La rete unica però resta fondamentale secondo molti perché – come sostiene il professor Alfonso Fuggetta, ordinario di informatica al Politecnico di Milano, «se altri paesi hanno avuto la fortuna di avere già diverse reti a disposizione grazie alla diffusione di tv via cavo, assenti in Italia dove la televisione viaggia con il digitale terrestre e il satellite, nel nostro paese non possiamo permetterci una duplicazione degli investimenti per la fibra. Lo stesso sta accadendo nel mercato della telefonia, in cui diverse compagnie stanno iniziando a condividere le torri per restare sul mercato».

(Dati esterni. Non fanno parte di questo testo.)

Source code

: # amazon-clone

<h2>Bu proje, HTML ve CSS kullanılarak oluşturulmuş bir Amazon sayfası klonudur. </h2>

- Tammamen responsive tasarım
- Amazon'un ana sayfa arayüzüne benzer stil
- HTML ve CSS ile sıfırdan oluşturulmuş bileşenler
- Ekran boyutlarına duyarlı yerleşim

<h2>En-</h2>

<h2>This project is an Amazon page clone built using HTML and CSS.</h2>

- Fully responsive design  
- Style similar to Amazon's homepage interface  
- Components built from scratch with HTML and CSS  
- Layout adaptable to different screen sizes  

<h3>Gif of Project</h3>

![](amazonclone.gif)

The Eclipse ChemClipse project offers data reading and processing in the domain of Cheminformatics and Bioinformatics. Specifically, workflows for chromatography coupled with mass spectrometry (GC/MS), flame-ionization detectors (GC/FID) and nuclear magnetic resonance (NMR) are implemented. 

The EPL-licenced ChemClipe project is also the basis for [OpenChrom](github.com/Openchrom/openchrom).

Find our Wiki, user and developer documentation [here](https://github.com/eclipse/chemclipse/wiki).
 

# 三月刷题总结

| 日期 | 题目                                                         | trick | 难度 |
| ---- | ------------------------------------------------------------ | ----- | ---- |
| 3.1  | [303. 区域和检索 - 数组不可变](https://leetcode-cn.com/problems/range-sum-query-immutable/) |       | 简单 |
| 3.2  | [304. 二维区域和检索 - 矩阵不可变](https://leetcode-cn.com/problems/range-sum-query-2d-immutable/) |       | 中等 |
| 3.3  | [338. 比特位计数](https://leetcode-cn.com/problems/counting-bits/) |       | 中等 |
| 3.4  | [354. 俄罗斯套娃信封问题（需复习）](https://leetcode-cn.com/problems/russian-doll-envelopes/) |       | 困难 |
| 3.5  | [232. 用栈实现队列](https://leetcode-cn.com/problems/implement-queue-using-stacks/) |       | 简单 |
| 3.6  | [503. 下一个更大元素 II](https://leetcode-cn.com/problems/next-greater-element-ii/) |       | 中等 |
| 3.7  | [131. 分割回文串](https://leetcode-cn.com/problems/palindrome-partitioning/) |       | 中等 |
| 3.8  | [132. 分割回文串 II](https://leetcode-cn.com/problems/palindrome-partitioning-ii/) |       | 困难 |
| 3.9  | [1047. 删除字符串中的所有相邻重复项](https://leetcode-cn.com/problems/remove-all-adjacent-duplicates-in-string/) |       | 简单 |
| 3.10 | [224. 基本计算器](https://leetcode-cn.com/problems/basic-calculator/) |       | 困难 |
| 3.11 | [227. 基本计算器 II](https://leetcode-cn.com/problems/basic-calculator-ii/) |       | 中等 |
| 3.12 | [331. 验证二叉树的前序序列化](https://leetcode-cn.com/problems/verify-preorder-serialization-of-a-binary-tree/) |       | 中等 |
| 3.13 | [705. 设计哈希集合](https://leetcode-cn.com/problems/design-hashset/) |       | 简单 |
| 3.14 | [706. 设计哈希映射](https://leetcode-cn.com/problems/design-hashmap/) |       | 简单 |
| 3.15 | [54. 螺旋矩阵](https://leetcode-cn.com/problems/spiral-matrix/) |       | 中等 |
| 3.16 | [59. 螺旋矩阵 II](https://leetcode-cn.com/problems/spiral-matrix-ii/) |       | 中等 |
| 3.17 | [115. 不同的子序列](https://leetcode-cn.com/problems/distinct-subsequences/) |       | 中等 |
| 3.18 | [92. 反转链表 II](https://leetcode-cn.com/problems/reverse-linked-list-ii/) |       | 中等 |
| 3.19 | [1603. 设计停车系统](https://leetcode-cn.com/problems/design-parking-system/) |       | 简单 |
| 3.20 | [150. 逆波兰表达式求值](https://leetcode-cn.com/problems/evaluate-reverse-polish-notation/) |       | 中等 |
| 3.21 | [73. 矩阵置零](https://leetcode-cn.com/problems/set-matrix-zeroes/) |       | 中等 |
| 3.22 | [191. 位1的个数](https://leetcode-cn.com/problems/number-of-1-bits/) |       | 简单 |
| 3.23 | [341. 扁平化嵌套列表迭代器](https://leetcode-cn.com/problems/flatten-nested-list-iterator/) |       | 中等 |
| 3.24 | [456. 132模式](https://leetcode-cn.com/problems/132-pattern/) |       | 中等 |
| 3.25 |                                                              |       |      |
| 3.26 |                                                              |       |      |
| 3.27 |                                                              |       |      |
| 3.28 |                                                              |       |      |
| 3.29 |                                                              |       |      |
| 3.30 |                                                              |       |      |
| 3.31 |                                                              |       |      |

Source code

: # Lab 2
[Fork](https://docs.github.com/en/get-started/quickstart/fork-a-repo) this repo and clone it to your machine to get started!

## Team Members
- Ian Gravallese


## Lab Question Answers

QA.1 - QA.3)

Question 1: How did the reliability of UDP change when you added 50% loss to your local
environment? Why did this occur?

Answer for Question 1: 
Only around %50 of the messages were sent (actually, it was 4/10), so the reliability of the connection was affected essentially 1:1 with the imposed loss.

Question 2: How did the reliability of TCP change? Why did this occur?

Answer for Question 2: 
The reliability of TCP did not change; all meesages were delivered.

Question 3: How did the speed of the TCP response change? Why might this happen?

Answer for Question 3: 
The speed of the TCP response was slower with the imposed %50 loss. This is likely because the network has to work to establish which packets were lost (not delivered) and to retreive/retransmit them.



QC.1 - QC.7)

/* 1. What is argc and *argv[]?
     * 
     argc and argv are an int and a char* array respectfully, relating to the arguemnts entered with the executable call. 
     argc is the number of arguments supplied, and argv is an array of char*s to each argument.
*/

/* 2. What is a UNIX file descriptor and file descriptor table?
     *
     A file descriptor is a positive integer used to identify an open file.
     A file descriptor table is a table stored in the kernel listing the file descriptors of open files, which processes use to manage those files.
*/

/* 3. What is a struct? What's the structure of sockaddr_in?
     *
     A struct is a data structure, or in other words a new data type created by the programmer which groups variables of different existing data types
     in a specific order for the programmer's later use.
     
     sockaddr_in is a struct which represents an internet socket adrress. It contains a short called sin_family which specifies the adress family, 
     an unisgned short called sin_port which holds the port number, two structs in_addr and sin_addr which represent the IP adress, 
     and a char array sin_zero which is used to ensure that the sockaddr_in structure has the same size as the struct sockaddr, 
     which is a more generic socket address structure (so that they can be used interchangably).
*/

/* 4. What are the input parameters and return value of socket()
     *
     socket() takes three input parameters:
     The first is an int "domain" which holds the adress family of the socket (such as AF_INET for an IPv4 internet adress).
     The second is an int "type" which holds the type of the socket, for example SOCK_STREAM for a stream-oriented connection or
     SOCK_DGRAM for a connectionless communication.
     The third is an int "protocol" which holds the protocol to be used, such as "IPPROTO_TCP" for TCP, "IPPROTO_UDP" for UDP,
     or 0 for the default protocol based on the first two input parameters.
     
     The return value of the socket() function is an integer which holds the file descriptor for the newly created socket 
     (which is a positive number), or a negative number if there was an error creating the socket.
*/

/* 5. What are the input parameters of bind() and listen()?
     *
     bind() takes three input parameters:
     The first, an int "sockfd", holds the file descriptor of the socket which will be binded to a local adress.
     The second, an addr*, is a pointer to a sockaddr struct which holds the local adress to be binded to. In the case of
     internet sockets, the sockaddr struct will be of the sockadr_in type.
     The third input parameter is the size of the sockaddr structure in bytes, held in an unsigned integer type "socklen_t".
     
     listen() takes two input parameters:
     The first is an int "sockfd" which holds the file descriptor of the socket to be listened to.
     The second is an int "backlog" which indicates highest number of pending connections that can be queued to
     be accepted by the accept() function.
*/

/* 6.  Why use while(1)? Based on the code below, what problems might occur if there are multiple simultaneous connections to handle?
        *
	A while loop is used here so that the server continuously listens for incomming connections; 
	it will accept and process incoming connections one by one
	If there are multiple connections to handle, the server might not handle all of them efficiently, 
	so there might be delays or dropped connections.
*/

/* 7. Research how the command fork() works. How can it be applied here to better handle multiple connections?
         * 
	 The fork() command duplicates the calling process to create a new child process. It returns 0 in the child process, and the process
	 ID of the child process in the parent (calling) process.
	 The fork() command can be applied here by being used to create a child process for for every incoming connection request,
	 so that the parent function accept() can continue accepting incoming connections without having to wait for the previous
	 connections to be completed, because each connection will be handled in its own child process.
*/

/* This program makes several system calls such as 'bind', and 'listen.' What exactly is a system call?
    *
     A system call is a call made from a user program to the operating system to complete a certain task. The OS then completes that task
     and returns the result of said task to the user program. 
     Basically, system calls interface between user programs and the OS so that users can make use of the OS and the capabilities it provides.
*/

Però a una condizione che mette d’accordo tutti, tranne forse la stessa Telecom: la compagnia che dovesse assumere questo ruolo non potrebbe rimanere anche nel mercato degli utenti finali. Sarebbe paradossale, perché torneremmo indietro di venti anni e potremmo dire addio alla rete in fibra, vista la scarsa determinazione fin qui dimostrata da Telecom su questo prodotto.
E d’altra parte anche l’operazione di scorporo della rete da Tim sarebbe complessa: secondo Stefano Quintarelli, informatico e imprenditore, Telecom – che ha un problema industriale – ha sulle spalle un grosso debito di cui la rete in rame rappresenta la garanzia. Convincere gli azionisti a disfarsene non sarebbe semplice: quelli che guardano al lungo periodo potrebbero essere d’accordo, ma i fondi di investimento (come Elliot) sarebbe difficile convincerli. Per questo il rischio è che i soldi debba di nuovo metterceli lo stato.
È proprio su questo che alcuni promotori della rete unica, poco interessati alla concorrenza, sono ambigui: se Open fiber rientrasse in Tim, gli si imporrebbe di scorporare i servizi? Altrimenti la compagnia, pubblica o privata, si trasformerebbe in un Giano bifronte con i piedi in entrambi i mercati: quello business e quello retail. Con enormi danni per le aziende concorrenti, e dunque per i consumatori.